#### MATERIAL SUPPLIED

+===+

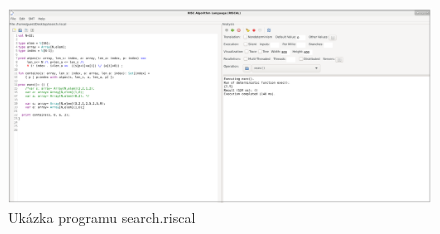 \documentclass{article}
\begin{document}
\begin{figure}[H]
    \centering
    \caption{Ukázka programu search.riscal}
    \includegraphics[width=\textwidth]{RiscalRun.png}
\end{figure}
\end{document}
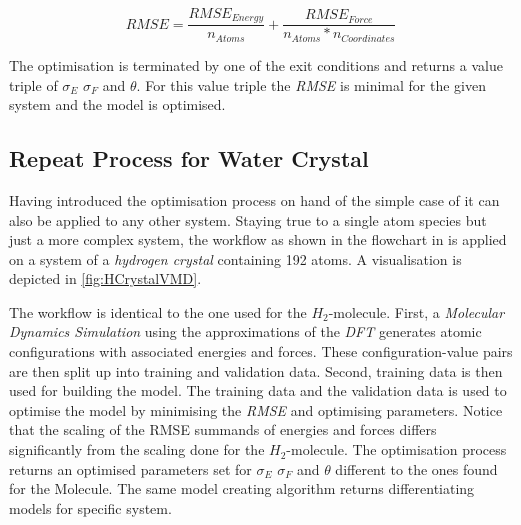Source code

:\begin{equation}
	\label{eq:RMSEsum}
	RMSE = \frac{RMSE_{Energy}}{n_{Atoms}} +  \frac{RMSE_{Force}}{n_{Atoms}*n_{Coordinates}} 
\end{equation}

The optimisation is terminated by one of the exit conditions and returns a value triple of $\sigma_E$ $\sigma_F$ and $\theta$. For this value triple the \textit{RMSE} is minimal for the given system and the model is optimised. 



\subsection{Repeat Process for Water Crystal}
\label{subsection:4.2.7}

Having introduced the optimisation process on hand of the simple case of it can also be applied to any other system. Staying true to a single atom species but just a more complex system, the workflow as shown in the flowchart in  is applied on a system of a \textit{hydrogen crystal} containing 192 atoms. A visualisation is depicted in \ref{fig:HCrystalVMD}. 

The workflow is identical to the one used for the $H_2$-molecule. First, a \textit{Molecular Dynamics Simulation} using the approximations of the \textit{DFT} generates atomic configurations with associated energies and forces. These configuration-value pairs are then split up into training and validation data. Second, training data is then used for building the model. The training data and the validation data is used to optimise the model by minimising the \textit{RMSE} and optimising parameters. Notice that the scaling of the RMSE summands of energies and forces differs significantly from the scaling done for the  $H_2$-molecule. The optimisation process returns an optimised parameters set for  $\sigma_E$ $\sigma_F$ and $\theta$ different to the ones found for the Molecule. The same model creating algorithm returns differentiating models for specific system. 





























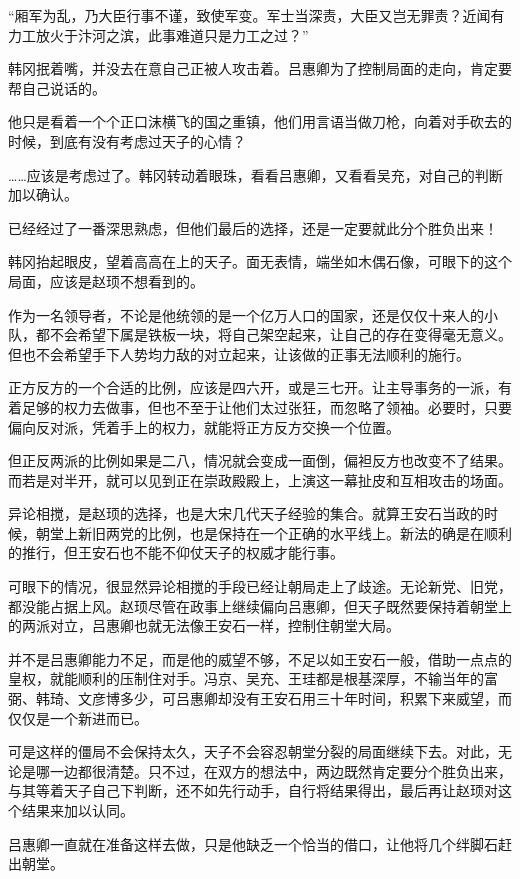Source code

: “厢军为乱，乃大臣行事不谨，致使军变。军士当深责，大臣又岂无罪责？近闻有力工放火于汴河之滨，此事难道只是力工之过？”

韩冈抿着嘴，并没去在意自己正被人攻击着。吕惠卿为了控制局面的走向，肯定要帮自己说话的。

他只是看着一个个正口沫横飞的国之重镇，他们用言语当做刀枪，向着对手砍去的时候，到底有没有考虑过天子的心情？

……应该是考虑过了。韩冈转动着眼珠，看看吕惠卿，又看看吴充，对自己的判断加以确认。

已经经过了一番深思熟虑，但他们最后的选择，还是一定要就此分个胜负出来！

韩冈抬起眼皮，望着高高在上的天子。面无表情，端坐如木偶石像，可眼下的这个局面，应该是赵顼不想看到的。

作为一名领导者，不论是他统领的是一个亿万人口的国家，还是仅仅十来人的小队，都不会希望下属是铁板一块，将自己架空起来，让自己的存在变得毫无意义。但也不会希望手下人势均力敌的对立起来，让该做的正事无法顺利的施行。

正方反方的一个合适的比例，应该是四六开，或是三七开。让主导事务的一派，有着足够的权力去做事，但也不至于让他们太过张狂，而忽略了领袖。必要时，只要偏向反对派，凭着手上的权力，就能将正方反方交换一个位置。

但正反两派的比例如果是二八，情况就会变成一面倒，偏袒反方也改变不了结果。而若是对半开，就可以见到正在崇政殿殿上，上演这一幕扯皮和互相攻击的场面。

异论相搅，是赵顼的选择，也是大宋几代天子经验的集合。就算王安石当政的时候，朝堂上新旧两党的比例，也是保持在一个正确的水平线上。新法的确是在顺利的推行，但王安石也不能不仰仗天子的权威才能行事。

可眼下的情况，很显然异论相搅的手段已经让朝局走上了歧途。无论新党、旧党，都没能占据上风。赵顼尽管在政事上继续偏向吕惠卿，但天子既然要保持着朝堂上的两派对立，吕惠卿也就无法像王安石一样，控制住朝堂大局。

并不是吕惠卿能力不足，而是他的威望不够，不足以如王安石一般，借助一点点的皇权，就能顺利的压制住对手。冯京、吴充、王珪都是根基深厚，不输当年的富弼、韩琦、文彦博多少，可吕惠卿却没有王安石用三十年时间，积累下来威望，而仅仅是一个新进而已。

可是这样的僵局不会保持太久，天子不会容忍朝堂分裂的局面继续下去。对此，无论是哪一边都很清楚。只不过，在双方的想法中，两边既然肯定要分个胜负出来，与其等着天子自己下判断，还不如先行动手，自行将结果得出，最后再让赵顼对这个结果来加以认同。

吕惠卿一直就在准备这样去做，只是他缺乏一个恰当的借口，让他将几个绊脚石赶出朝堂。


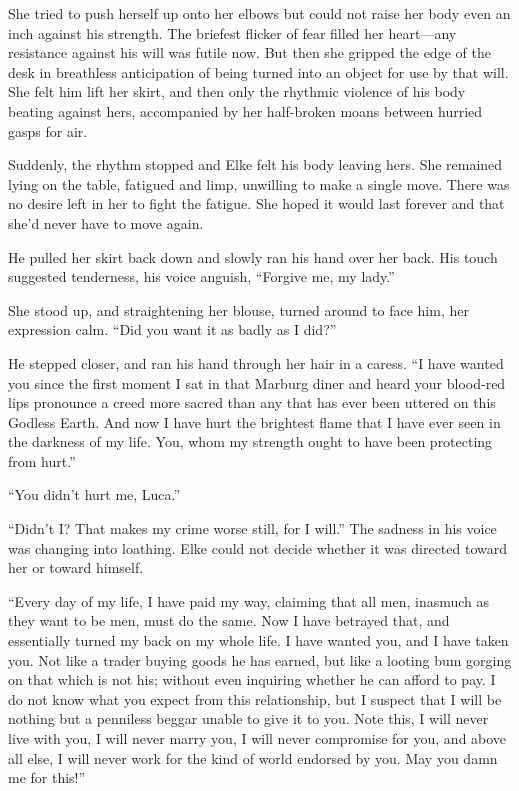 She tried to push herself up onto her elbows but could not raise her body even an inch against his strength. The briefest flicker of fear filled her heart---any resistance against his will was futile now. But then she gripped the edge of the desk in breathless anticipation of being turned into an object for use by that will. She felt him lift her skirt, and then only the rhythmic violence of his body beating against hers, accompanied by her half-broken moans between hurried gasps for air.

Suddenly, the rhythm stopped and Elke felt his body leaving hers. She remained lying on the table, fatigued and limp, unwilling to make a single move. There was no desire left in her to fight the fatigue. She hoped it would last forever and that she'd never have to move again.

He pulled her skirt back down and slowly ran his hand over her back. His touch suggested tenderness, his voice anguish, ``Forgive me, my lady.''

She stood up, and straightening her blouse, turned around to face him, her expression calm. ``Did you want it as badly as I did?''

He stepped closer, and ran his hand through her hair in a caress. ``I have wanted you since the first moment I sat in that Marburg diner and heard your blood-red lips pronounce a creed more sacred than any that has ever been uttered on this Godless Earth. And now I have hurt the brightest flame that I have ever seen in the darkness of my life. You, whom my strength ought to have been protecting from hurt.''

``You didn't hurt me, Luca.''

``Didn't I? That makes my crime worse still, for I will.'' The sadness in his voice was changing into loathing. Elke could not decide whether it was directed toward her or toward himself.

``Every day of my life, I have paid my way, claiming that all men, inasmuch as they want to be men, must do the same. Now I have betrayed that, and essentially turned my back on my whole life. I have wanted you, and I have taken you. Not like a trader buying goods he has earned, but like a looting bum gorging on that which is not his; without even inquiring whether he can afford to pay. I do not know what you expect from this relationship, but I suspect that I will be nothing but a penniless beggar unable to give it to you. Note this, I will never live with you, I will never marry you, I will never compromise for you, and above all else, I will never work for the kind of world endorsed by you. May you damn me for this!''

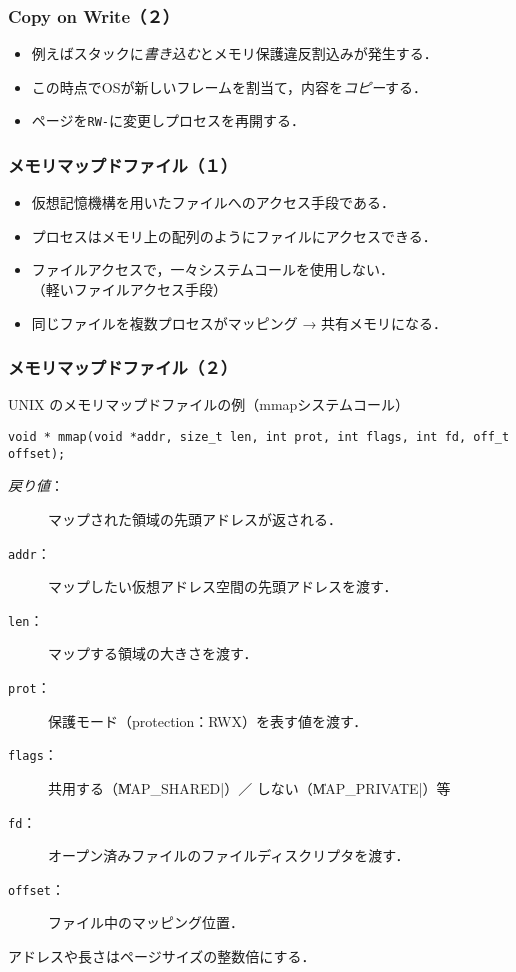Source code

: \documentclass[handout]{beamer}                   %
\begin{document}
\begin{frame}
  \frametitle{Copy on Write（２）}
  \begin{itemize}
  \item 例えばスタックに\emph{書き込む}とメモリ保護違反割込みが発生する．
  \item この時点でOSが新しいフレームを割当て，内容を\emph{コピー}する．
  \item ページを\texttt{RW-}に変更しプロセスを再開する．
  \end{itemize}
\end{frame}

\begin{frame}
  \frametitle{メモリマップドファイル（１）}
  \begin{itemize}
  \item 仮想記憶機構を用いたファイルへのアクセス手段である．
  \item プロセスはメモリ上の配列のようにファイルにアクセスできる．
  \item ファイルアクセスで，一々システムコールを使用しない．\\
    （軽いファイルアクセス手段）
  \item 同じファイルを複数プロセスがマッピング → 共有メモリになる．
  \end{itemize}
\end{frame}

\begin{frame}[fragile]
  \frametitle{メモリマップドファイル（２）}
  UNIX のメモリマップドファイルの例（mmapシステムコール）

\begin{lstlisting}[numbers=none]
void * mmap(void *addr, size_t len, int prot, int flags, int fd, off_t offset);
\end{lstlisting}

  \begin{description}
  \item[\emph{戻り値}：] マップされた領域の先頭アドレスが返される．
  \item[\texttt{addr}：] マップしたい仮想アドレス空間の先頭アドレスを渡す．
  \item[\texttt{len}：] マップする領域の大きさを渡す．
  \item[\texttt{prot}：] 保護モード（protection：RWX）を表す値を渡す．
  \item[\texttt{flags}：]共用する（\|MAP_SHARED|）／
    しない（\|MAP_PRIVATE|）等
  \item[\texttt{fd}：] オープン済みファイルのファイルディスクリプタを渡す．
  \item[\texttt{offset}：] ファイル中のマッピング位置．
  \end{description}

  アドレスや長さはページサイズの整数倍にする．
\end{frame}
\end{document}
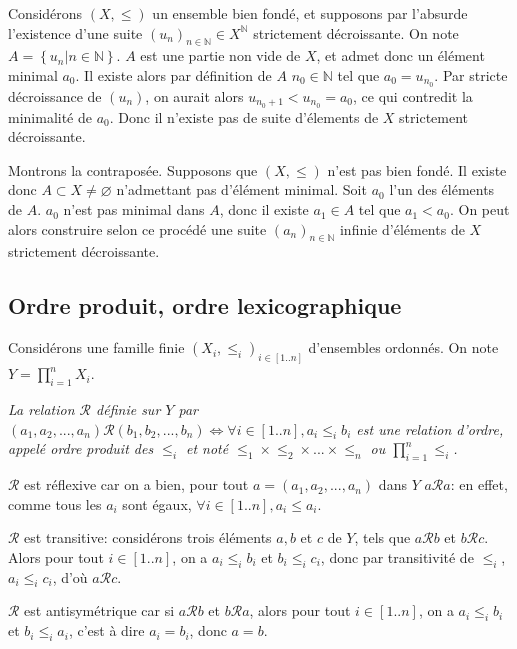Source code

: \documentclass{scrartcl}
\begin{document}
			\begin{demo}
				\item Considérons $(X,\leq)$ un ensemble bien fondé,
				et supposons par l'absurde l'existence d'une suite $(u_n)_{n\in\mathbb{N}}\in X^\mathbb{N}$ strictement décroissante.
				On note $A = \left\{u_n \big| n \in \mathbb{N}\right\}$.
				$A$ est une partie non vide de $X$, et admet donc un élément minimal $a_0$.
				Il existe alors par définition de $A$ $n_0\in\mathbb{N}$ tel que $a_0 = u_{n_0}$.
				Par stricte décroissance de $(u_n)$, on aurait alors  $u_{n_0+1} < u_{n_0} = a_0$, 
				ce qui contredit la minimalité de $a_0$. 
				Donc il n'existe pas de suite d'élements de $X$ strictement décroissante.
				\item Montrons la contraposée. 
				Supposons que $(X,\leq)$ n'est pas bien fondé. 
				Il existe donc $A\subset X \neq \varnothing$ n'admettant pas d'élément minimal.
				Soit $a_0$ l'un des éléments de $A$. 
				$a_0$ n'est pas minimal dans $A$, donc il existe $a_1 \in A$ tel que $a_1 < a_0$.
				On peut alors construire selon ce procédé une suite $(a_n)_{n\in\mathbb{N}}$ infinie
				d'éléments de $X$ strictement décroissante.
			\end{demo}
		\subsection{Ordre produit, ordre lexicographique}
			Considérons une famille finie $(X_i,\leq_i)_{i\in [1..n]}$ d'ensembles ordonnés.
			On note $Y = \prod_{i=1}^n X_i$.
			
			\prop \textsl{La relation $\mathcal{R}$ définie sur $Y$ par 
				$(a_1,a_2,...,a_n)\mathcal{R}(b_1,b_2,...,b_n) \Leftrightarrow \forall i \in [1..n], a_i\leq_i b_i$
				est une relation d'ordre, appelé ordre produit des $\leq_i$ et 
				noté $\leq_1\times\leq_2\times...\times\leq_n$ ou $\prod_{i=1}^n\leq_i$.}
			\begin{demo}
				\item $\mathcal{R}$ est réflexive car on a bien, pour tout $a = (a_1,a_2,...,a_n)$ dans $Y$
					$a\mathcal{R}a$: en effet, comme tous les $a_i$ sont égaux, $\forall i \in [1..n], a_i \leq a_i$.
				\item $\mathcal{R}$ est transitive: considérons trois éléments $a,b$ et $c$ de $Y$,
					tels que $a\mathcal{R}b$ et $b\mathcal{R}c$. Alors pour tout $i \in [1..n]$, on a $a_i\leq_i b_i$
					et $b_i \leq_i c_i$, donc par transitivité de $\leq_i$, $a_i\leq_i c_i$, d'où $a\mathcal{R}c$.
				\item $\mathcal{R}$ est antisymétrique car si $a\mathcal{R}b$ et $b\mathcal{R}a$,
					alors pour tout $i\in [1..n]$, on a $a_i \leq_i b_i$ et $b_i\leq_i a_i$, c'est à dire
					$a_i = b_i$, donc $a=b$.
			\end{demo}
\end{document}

+===+

#### ACTIVITY
If a line in the data holds the string "lstlisting", copy that line.

#### EXERCISE OUTPUT
\begin{lstlisting}[numbers=none]
\end{lstlisting}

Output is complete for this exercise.